Честно говоря, я не особо следил, как именно происходила организация ополчения в Крыму. Конечно, я, как и все, видел, что там происходит, но не стоит забывать, что 6 марта 2014 года меня арестовали.
Уже потом, когда полуостров стал частью России, будущий губернатор Сергей Аксенов принимал ребят из Донецка и Луганска, оказывал им поддержку. Но это было позже.
«Мы» — это кто?
Мы — это будущие глава Донецкой народной республики Александр Захарченко, спикер парламента Андрей Пургин, а также руководитель комитета по делам военнопленных и беженцев Леонид Баранов.

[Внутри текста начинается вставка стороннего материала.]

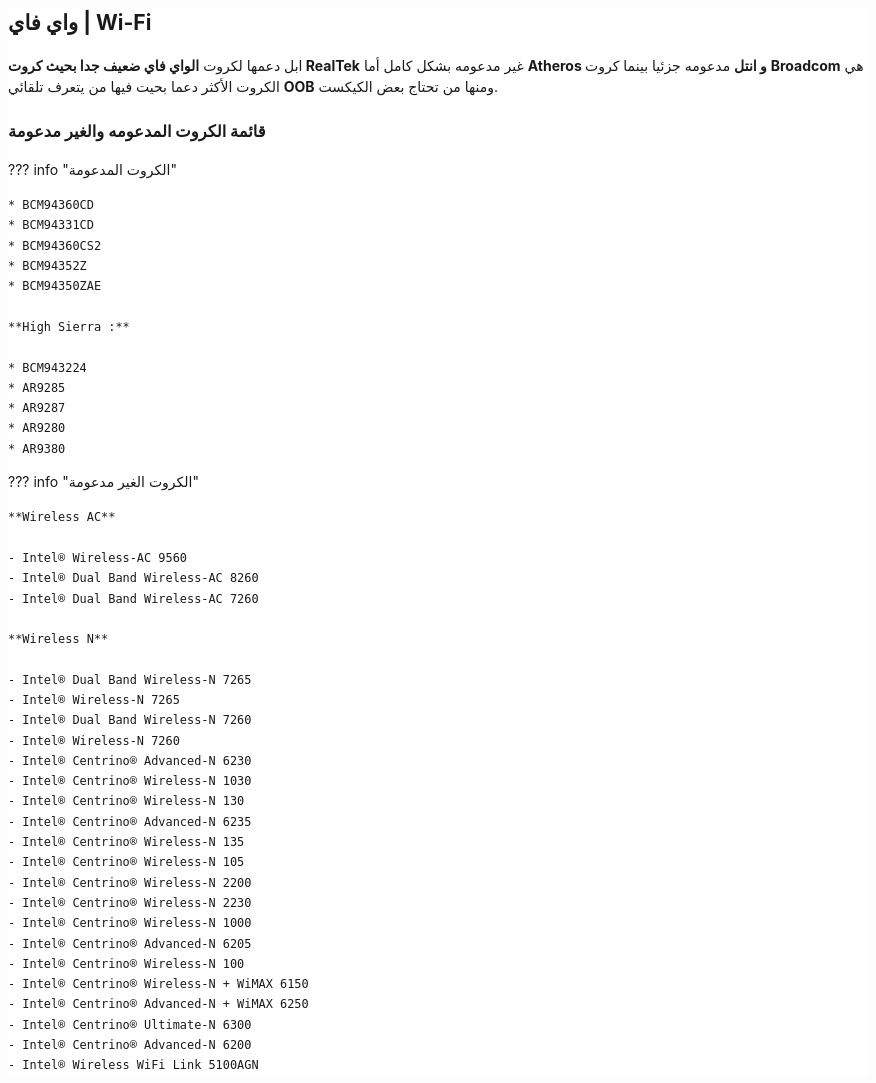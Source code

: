 ## واي فاي | Wi-Fi

ابل دعمها لكروت **الواي فاي ضعيف جدا بحيث كروت RealTek** غير مدعومه بشكل كامل أما **Atheros و انتل** مدعومه جزئيا بينما كروت **Broadcom** هي الكروت الأكثر دعما بحيت فيها من يتعرف تلقائي **OOB** ومنها من تحتاج بعض الكيكست.

### قائمة الكروت المدعومه والغير مدعومة

??? info "الكروت المدعومة"

	* BCM94360CD
	* BCM94331CD
	* BCM94360CS2
	* BCM94352Z
	* BCM94350ZAE

	**High Sierra :**

	* BCM943224
	* AR9285
	* AR9287
	* AR9280
	* AR9380

??? info "الكروت الغير مدعومة"

	**Wireless AC**

	- Intel® Wireless-AC 9560
	- Intel® Dual Band Wireless-AC 8260
	- Intel® Dual Band Wireless-AC 7260

	**Wireless N**

	- Intel® Dual Band Wireless-N 7265
	- Intel® Wireless-N 7265
	- Intel® Dual Band Wireless-N 7260
	- Intel® Wireless-N 7260
	- Intel® Centrino® Advanced-N 6230
	- Intel® Centrino® Wireless-N 1030
	- Intel® Centrino® Wireless-N 130
	- Intel® Centrino® Advanced-N 6235
	- Intel® Centrino® Wireless-N 135
	- Intel® Centrino® Wireless-N 105
	- Intel® Centrino® Wireless-N 2200
	- Intel® Centrino® Wireless-N 2230
	- Intel® Centrino® Wireless-N 1000
	- Intel® Centrino® Advanced-N 6205
	- Intel® Centrino® Wireless-N 100
	- Intel® Centrino® Wireless-N + WiMAX 6150
	- Intel® Centrino® Advanced-N + WiMAX 6250
	- Intel® Centrino® Ultimate-N 6300
	- Intel® Centrino® Advanced-N 6200
	- Intel® Wireless WiFi Link 5100AGN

В должности руководителя народного ополчения Донбасса ты пробыл всего две недели — ровно до того момента, когда тебя задержали сотрудники Службы безопасности Украины (СБУ). Как созданные тобой вооруженные формирования управлялись в твое отсутствие и не распались?
Всего за неделю после объявления о формировании первых отрядов в ополчение записались четыре тысячи активистов. Но тогда это было скорее большое активное сообщество, а не структурированная организация с жестким управлением, присущим парамилитарным объединениям.
Но прошло совсем немного времени, и сообщество действительно стало такой организованной структурой, хотя и не особо вооруженной.
В этом смысле можно сказать, что я создал незаконное вооруженное формирование. Отец-основатель, так сказать...
При этом я уверен, что ни один лидер не может быть незаменимым.
Организация не развалилась потому, что были люди, которые продолжили работу. Среди них — множество моих соратников, с которыми мы состояли в русских националистических движениях задолго до Евромайдана 2014 года.
Мой арест также некоторым образом повлиял на движение: я стал несправедливой жертвой режима, и люди это видели.
Как тебя арестовали?
Из Киева прибыла группа «Альфа» Центра специальных операций Службы безопасности Украины, они сформировали здесь сводный отряд, который и осуществил арест. Обо всем этом, кстати, я узнал уже потом, когда ехал в автозаке.
Почему я так считаю? Мое местоположение они как-то узнали. На съемной квартире я и был арестован.
Предатель был из руководства ополчения?
Человек такое существо — он любит деньги. Среди нас тоже были люди, которые выбрали деньги. Много ли их было? Ну, судя по тому, что восстание все-таки победило, их оказалось недостаточно, чтобы его «слить»...
Народная поддержка была реально велика?
Отвечу так. Однажды журналист задал мне вопрос: «Одно из украинских социологических агентств провело в Донецкой и Луганской областях опрос в апреле 2014 года. Как вы думаете, сколько человек высказались против присоединения к России?». Журналист назвал цифру — 51 процент.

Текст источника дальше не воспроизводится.